However, while Nigerians are still considering what to do to or with the APC in the 2019 elections, the party has, through its own act of self-deprecation, reduced itself further in the eyes of Nigerians. The party has failed abysmally to conduct credible congresses. The rancour and bad blood that attended the exercise are so serious that Nigerians are wondering how the APC government can preside over a general election in Nigeria. The feeling here is that a general election that takes place under the watch of a political party that cannot deal with its internal affairs is bound to end in confusion.

If the APC crashes out in 2019 as it looks set to do, it will then mean that the change that took place in 2015 was forced. It was procured. It did not come the proper way. That is why it has turned out to be a fluke. The party has not been able to manage its victory. It has not been able to justify the confidence that the people reposed in it.

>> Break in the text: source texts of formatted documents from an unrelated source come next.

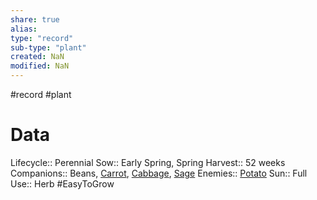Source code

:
 ```yaml
---
share: true
alias: 
type: "record"
sub-type: "plant"
created: NaN 
modified: NaN
---
```

#record #plant 
# Data
Lifecycle:: Perennial
Sow:: Early Spring, Spring
Harvest:: 52 weeks
Companions:: Beans, [Carrot](Carrot.md), [Cabbage](Cabbage.md), [Sage](./Sage.md)
Enemies:: [Potato](./Potato.md) 
Sun:: Full
Use:: Herb
#EasyToGrow 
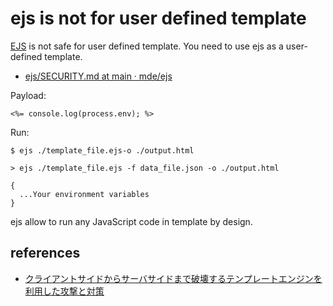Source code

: # ejs is not for user defined template

[EJS](https://ejs.co/) is not safe for user defined template.
You need to use ejs as a user-defined template.

- [ejs/SECURITY.md at main · mde/ejs](https://github.com/mde/ejs/blob/main/SECURITY.md)

Payload:

```ejs
<%= console.log(process.env); %>
```

Run:

```ejs
$ ejs ./template_file.ejs-o ./output.html

> ejs ./template_file.ejs -f data_file.json -o ./output.html

{
  ...Your environment variables
}
```

ejs allow to run any JavaScript code in template by design.

## references

- [クライアントサイドからサーバサイドまで破壊するテンプレートエンジンを利用した攻撃と対策](https://azu.github.io/slide/2019/template-engine/template-engine-security.html)
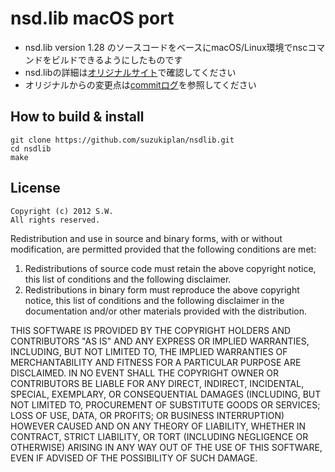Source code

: # nsd.lib macOS port

- nsd.lib version 1.28 のソースコードをベースにmacOS/Linux環境でnscコマンドをビルドできるようにしたものです
- nsd.libの詳細は[オリジナルサイト](http://shaw.la.coocan.jp/nsdl/)で確認してください
- オリジナルからの変更点は[commitログ](./commits/master)を参照してください

## How to build & install

```
git clone https://github.com/suzukiplan/nsdlib.git
cd nsdlib
make
```

## License

```
Copyright (c) 2012 S.W.
All rights reserved.
```

Redistribution and use in source and binary forms, with or without modification, are permitted provided that the following conditions are met:

1. Redistributions of source code must retain the above copyright notice, this list of conditions and the following disclaimer.
2. Redistributions in binary form must reproduce the above copyright notice, this list of conditions and the following disclaimer in the documentation and/or other materials provided with the distribution.

THIS SOFTWARE IS PROVIDED BY THE COPYRIGHT HOLDERS AND CONTRIBUTORS "AS IS" AND ANY EXPRESS OR IMPLIED WARRANTIES, INCLUDING, BUT NOT LIMITED TO, THE IMPLIED WARRANTIES OF MERCHANTABILITY AND FITNESS FOR A PARTICULAR PURPOSE ARE DISCLAIMED. IN NO EVENT SHALL THE COPYRIGHT OWNER OR CONTRIBUTORS BE LIABLE FOR ANY DIRECT, INDIRECT, INCIDENTAL, SPECIAL, EXEMPLARY, OR CONSEQUENTIAL DAMAGES (INCLUDING, BUT NOT LIMITED TO, PROCUREMENT OF SUBSTITUTE GOODS OR SERVICES; LOSS OF USE, DATA, OR PROFITS; OR BUSINESS INTERRUPTION) HOWEVER CAUSED AND ON ANY THEORY OF LIABILITY, WHETHER IN CONTRACT, STRICT LIABILITY, OR TORT (INCLUDING NEGLIGENCE OR OTHERWISE) ARISING IN ANY WAY OUT OF THE USE OF THIS SOFTWARE, EVEN IF ADVISED OF THE POSSIBILITY OF SUCH DAMAGE.


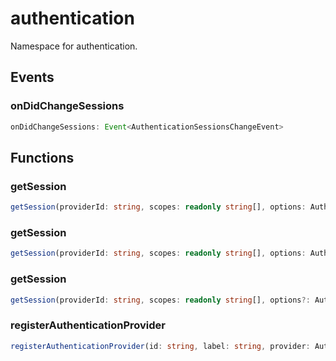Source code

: # authentication

Namespace for authentication.

## Events

### onDidChangeSessions

```typescript
onDidChangeSessions: Event<AuthenticationSessionsChangeEvent>
```

## Functions

### getSession

```typescript
getSession(providerId: string, scopes: readonly string[], options: AuthenticationGetSessionOptions & {createIfNone: true}): Thenable<AuthenticationSession>
```

### getSession

```typescript
getSession(providerId: string, scopes: readonly string[], options: AuthenticationGetSessionOptions & {forceNewSession: true | AuthenticationForceNewSessionOptions}): Thenable<AuthenticationSession>
```

### getSession

```typescript
getSession(providerId: string, scopes: readonly string[], options?: AuthenticationGetSessionOptions): Thenable<AuthenticationSession | undefined>
```

### registerAuthenticationProvider

```typescript
registerAuthenticationProvider(id: string, label: string, provider: AuthenticationProvider, options?: AuthenticationProviderOptions): Disposable
```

If the APC kisses the dust, as it is threatening to do, we can also safely say that the election that brought the APC into the saddle was a coup. It was an elite conspiracy directed against the immediate past president. The fall of the APC will also mean that the PDP floundered for the sake of Goodluck Jonathan. Perhaps, the party would have held its own if there was no desperate effort to get Jonathan out of the way. The Jonathan scenario may be repeating itself in 2019. The APC may kick the bucket on account of the misgivings against Buhari. If this happens, it will mean that APC learnt nothing from the lessons of history. It will mean that the party did not come to stay. And this will make it the quintessential flash in the pan.